End of Block Debrief: Teaching Norms Through Group Reflection

As Navy Band finishes math block, Kevin pulls them together for a debrief: "How did it go during Studio Time, working on that problem set?" This practice of debriefing is typical in our classrooms and important, especially in the first months of school, in order to promote reflection in regards to the norms we work to cultivate within our mathematics community. This episode has generally positive feedback and reflection, but many times the feedback is critical and very direct.

Don’t skip this step! Make a debrief a part of your math block daily, especially in the first months of school. Don’t be overly congratulatory. Be sure to expect the kids, no matter the age, to operate as high level mathematicians and be explicit about areas that are breaking down. Push the kids to do the reflecting, nudging them to name what they see that must change in order for the community to function at the highest level. You are cultivating a learning community, and they must reflect on what is promoting and inhibiting learning at high levels.

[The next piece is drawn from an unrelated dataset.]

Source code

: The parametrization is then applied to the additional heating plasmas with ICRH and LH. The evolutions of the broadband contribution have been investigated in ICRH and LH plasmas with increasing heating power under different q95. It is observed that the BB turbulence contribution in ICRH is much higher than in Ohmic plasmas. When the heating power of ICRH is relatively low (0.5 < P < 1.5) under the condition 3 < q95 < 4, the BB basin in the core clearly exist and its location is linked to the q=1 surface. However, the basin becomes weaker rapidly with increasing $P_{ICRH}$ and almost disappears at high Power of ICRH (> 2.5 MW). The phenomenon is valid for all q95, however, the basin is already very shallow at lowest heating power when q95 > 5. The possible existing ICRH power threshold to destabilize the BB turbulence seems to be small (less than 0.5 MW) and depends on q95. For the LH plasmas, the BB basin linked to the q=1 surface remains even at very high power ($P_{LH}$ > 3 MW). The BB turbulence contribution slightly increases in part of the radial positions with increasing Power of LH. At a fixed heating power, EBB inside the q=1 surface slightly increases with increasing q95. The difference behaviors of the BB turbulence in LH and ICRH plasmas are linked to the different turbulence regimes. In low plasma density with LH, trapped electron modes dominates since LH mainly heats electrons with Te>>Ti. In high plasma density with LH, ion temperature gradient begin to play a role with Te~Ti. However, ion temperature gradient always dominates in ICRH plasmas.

When the kids inevitably name a particular child that may need to make a change, ask them to look at their peer and tell them explicitly what is needed. With this you are teaching the kids how to reflect and give feedback directly to peers, as well as how to state what one needs from others.

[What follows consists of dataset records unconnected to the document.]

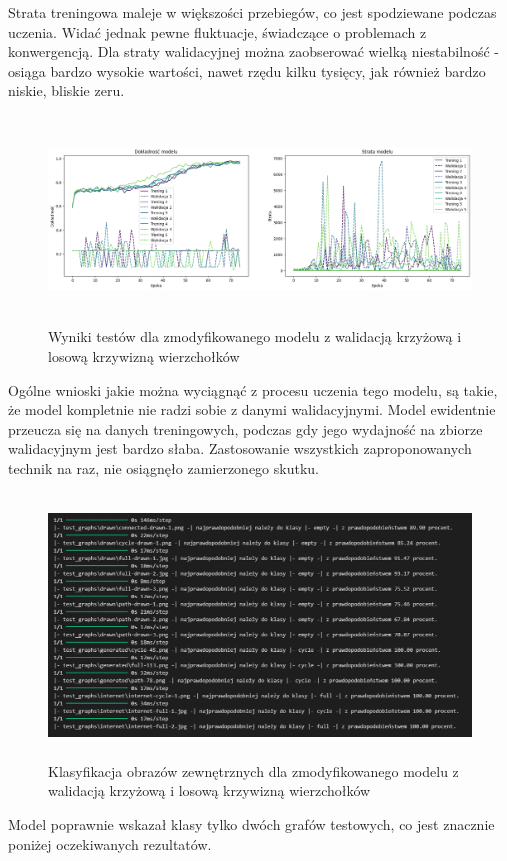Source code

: Strata treningowa maleje w większości przebiegów, co jest spodziewane podczas uczenia.
Widać jednak pewne fluktuacje, świadczące o problemach z konwergencją.
Dla straty walidacyjnej można zaobserować wielką niestabilność - osiąga bardzo wysokie wartości,
nawet rzędu kilku tysięcy, jak również bardzo niskie, bliskie zeru.

\begin{figure}[ht]
	\centering
	\includegraphics[height=5.5cm]{resources/tests/images/v4/crossvalid_img.png}
	\caption{Wyniki testów dla zmodyfikowanego modelu z walidacją krzyżową i losową krzywizną wierzchołków}
	\label{Fig:tests-cv-1}
\end{figure}
\FloatBarrier

Ogólne wnioski jakie można wyciągnąć z procesu uczenia tego modelu,
są takie, że model kompletnie nie radzi sobie z danymi walidacyjnymi.
Model ewidentnie przeucza się na danych treningowych,
podczas gdy jego wydajność na zbiorze walidacyjnym jest bardzo słaba.
Zastosowanie wszystkich zaproponowanych technik na raz,
nie osiągnęło zamierzonego skutku. 

\begin{figure}[ht]
	\centering
	\includegraphics[height=7cm]{resources/tests/images/v4/crossvalid_txt.png}
	\caption{Klasyfikacja obrazów zewnętrznych dla zmodyfikowanego modelu z walidacją krzyżową i losową krzywizną wierzchołków}
	\label{Fig:tests-cv-2}
\end{figure}
\FloatBarrier

Model poprawnie wskazał klasy tylko dwóch grafów testowych, co jest znacznie poniżej oczekiwanych rezultatów.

As you continue watching the video, notice Elina's language as she articulates that she and Ashrit "did pretty well together, but I feel like he could not zoom past me so much. He could explain it, like, slower...he knows a lot more math than I do right now." Not only did Elina spontaneously model to her peers that this is a safe place to be open and honest, but she also showed clear evidence of a growth mindset when she said that she isn’t yet at the same place as her partner, Ashrit. This is a crucial way of thinking that has been cultivated in only a few weeks of school due to many deliberate discussions in math and during our morning routine, Campfire, in which we have talked about growth mindset, challenge-seeking behaviors, how learning happens, etc. Elina shows she has internalized this growth mindset (effectively saying "I don't know how to do it yet, but I will") and recognizes that she can attend carefully to Ashrit's thinking as they work together during Studio Time and through this she can learn from him. This is another crucial aspect of our culture; we work to help kids understand the active stance they must take in their own learning. Elina knows that being able to follow Ashrit's thinking, asking questions if she doesn't understand, is a critical way to grow her own knowledge. She understands that learning does not just happen when the teacher is talking but in fact, when she listens critically to her peers.